» Assignment
Report every line of the records below that includes the string "admin".

» Recorded data
_ _ _ _ _ _ _
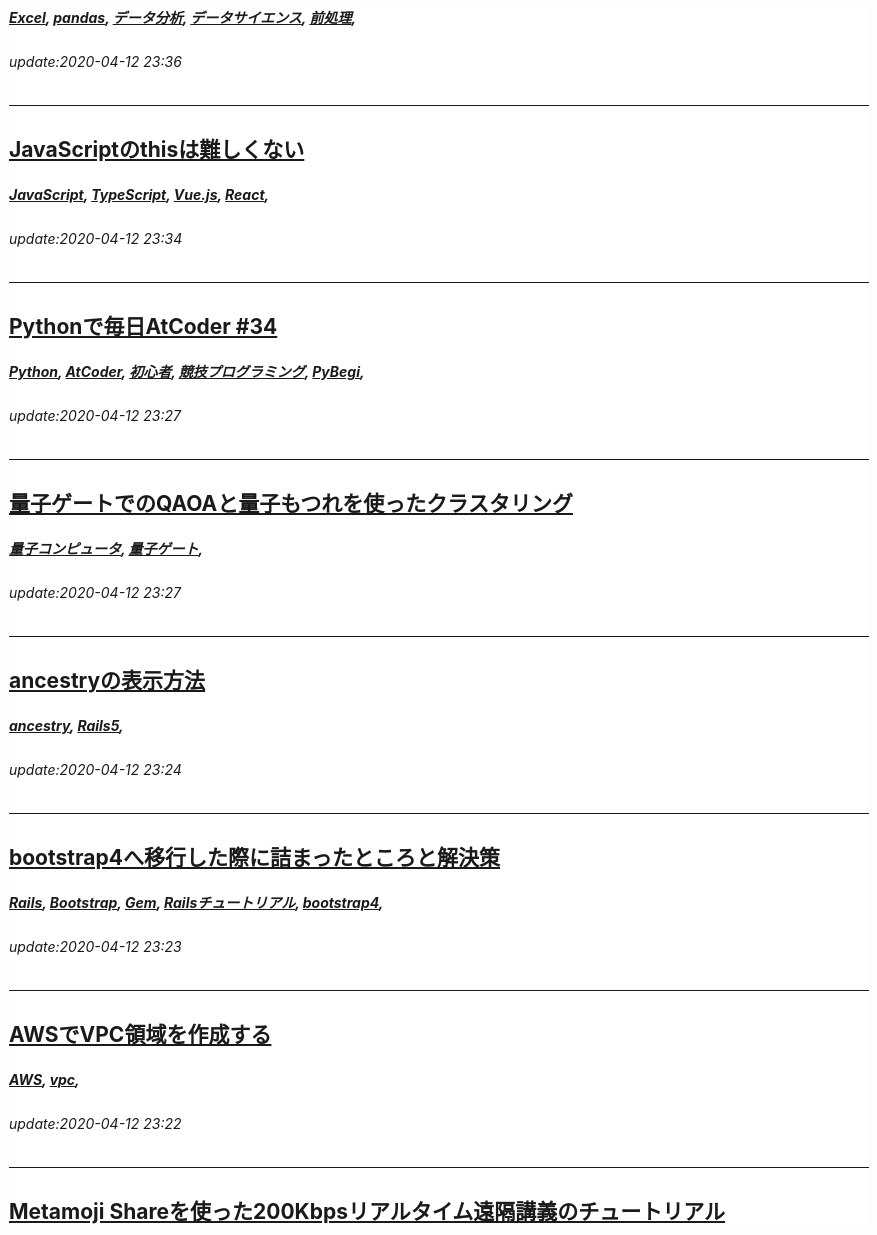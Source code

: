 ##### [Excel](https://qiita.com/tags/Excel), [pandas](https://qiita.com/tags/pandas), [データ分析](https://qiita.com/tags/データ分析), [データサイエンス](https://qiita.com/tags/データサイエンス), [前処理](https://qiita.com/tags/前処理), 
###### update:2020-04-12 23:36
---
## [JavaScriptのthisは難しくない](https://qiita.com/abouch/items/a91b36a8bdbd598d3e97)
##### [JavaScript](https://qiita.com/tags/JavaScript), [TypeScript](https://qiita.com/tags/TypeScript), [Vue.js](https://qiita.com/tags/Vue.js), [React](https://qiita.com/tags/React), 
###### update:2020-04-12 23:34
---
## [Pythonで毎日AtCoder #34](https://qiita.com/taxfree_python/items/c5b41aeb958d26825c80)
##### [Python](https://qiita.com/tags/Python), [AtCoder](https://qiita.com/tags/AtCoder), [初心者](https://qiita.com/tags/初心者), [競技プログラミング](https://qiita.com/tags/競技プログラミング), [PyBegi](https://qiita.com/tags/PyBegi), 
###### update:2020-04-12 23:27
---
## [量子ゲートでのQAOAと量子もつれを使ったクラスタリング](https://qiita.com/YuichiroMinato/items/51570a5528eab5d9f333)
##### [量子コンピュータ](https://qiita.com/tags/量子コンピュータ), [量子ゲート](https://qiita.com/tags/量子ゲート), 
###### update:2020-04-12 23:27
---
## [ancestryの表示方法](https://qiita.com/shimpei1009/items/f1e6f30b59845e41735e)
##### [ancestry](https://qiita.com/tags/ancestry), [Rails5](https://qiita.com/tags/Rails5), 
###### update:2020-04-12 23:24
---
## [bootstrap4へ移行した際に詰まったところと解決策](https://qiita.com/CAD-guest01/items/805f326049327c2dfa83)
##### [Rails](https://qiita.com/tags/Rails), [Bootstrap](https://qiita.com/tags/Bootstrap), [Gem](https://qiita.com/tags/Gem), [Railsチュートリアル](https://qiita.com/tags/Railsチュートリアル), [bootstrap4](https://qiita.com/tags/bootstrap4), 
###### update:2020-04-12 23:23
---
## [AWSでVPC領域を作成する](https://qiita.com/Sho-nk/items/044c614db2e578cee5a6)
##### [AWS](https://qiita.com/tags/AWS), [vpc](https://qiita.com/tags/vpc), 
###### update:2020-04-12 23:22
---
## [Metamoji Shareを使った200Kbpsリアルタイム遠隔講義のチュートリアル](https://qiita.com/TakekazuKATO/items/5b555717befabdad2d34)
_ _ _ _ _ _ _
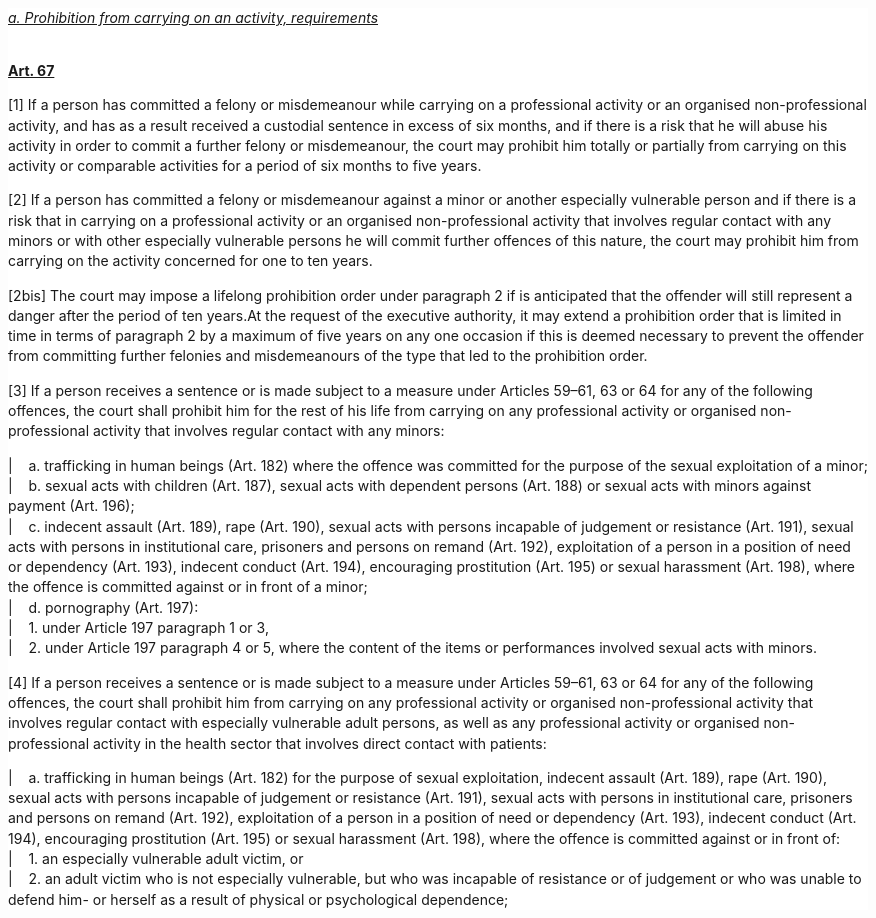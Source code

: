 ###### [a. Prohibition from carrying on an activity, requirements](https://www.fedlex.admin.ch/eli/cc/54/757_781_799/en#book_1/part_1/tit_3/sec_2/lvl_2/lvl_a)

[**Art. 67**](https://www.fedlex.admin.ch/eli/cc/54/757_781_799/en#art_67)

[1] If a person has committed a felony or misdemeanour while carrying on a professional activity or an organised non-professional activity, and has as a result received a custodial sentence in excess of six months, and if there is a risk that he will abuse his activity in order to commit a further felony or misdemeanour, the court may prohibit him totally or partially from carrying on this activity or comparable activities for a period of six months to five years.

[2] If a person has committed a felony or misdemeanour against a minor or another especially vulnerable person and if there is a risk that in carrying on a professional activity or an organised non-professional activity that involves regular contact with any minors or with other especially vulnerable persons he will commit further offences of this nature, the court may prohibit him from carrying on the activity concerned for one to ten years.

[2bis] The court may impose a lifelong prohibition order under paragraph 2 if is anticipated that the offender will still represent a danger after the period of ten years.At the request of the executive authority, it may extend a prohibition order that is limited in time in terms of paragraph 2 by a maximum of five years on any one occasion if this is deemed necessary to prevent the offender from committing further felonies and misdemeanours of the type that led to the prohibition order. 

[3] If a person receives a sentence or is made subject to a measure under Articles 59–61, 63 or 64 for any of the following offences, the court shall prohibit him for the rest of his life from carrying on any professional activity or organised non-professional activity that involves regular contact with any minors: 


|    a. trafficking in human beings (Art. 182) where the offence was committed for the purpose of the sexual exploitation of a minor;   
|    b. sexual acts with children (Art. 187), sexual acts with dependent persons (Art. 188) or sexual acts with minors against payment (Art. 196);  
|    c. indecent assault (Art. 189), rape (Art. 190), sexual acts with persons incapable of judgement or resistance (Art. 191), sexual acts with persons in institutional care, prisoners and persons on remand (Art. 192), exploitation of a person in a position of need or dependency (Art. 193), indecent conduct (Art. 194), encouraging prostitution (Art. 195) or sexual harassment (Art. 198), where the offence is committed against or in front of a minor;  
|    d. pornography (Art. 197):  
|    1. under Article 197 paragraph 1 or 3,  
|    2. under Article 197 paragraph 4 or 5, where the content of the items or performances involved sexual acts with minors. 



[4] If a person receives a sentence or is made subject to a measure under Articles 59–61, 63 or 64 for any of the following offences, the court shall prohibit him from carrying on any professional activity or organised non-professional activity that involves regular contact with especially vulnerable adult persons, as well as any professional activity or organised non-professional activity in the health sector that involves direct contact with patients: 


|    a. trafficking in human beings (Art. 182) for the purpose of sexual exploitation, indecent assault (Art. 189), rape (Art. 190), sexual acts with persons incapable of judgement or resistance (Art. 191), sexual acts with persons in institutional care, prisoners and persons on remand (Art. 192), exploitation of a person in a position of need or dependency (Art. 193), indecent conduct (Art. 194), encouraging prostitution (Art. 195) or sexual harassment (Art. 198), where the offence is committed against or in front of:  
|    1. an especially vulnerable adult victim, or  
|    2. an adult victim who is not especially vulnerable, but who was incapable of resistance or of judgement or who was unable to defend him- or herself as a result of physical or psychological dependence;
_ _ _ _ _ _ _
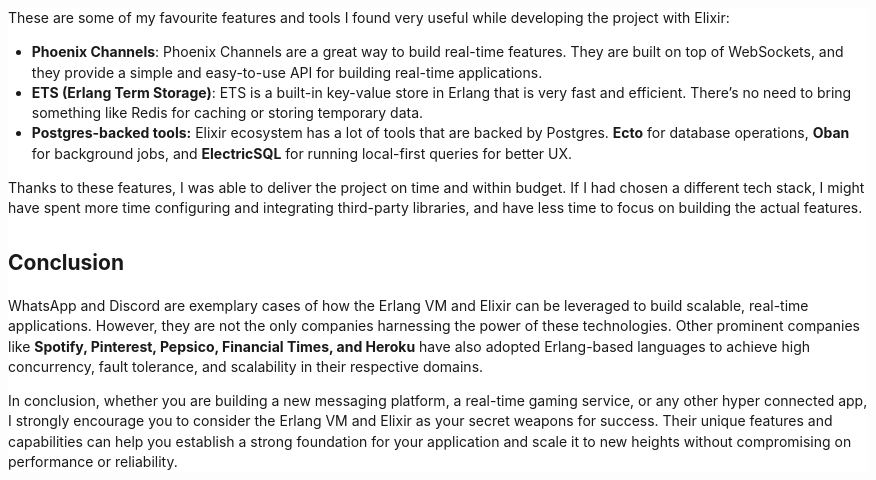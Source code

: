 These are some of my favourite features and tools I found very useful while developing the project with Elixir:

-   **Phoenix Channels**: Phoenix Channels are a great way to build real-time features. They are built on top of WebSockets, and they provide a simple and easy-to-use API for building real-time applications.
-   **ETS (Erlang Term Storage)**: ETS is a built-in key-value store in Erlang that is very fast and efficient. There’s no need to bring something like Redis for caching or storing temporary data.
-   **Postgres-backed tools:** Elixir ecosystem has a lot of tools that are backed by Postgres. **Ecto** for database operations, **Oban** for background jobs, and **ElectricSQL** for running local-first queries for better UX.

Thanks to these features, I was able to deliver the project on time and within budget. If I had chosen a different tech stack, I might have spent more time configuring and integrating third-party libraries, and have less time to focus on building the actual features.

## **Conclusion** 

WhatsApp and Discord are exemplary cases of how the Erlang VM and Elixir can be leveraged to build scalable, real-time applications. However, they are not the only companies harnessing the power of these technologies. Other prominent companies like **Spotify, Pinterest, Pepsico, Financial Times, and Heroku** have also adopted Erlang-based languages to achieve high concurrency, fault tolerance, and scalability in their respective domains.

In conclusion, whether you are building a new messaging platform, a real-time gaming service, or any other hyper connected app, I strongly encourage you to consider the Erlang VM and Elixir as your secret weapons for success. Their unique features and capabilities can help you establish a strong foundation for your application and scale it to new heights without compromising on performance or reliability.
_ _ _ _ _ _ _
» Result of this exercise
: ###### [a. Prohibition from carrying on an activity, requirements](https://www.fedlex.admin.ch/eli/cc/54/757_781_799/en#book_1/part_1/tit_3/sec_2/lvl_2/lvl_a)
[**Art. 67**](https://www.fedlex.admin.ch/eli/cc/54/757_781_799/en#art_67)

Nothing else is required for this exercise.